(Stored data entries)
##########

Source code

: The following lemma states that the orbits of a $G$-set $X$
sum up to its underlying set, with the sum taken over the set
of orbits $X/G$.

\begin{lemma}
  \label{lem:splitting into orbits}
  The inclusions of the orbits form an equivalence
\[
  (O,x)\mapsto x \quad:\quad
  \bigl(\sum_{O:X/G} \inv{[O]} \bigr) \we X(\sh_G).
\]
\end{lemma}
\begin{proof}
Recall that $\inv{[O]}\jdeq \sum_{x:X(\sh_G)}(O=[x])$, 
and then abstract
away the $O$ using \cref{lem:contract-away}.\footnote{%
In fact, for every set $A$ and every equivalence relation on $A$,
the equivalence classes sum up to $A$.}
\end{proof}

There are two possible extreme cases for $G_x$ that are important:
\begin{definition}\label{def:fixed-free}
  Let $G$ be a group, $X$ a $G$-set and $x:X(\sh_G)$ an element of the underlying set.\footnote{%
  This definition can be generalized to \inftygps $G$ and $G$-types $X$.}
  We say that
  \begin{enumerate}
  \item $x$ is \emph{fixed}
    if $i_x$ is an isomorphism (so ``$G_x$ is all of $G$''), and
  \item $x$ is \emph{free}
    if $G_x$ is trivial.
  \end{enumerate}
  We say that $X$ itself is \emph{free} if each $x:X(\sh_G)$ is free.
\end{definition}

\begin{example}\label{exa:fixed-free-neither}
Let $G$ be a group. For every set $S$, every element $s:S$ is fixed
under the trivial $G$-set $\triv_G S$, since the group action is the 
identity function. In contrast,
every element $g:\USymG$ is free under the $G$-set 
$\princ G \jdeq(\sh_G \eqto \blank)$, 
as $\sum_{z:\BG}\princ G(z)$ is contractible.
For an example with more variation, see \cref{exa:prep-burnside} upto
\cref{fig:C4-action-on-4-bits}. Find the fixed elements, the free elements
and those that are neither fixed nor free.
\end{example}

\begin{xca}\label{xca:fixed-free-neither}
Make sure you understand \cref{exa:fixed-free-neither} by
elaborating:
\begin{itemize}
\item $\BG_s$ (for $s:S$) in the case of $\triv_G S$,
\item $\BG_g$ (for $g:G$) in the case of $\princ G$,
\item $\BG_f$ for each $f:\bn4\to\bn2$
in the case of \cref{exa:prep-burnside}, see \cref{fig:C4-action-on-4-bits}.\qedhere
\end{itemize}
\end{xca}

##########

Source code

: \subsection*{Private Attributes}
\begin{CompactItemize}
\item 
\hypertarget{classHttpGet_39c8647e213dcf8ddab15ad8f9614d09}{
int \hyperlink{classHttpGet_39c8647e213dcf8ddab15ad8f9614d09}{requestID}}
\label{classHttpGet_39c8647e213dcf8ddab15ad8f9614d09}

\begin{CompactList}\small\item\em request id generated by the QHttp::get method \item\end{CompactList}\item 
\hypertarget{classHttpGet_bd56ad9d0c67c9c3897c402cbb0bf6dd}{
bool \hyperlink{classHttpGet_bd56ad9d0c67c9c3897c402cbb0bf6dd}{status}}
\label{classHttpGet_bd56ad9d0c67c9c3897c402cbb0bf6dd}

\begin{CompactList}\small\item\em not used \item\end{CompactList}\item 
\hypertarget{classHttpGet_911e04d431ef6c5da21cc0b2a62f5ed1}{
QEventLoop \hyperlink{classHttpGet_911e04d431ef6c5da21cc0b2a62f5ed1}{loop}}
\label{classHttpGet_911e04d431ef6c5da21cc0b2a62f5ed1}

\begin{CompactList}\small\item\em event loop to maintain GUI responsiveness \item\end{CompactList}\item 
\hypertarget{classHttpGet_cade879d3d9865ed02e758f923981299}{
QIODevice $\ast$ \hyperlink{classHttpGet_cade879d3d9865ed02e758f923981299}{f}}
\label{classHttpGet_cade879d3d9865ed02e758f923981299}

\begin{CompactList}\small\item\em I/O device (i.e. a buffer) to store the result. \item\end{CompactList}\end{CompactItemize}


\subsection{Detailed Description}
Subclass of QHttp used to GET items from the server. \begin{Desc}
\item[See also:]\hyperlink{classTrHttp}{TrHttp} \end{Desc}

##########

[EXERCISE OBJECTIVE] Taking the line with "if $G_x$ is trivial." as the first and the line with "G(z)$ is contractible." as the last, retype that stretch of the data above exactly, with no other lines.

[SOLUTION TO THE EXERCISE]
    if $G_x$ is trivial.
  \end{enumerate}
  We say that $X$ itself is \emph{free} if each $x:X(\sh_G)$ is free.
\end{definition}

\begin{example}\label{exa:fixed-free-neither}
Let $G$ be a group. For every set $S$, every element $s:S$ is fixed
under the trivial $G$-set $\triv_G S$, since the group action is the 
identity function. In contrast,
every element $g:\USymG$ is free under the $G$-set 
$\princ G \jdeq(\sh_G \eqto \blank)$, 
as $\sum_{z:\BG}\princ G(z)$ is contractible.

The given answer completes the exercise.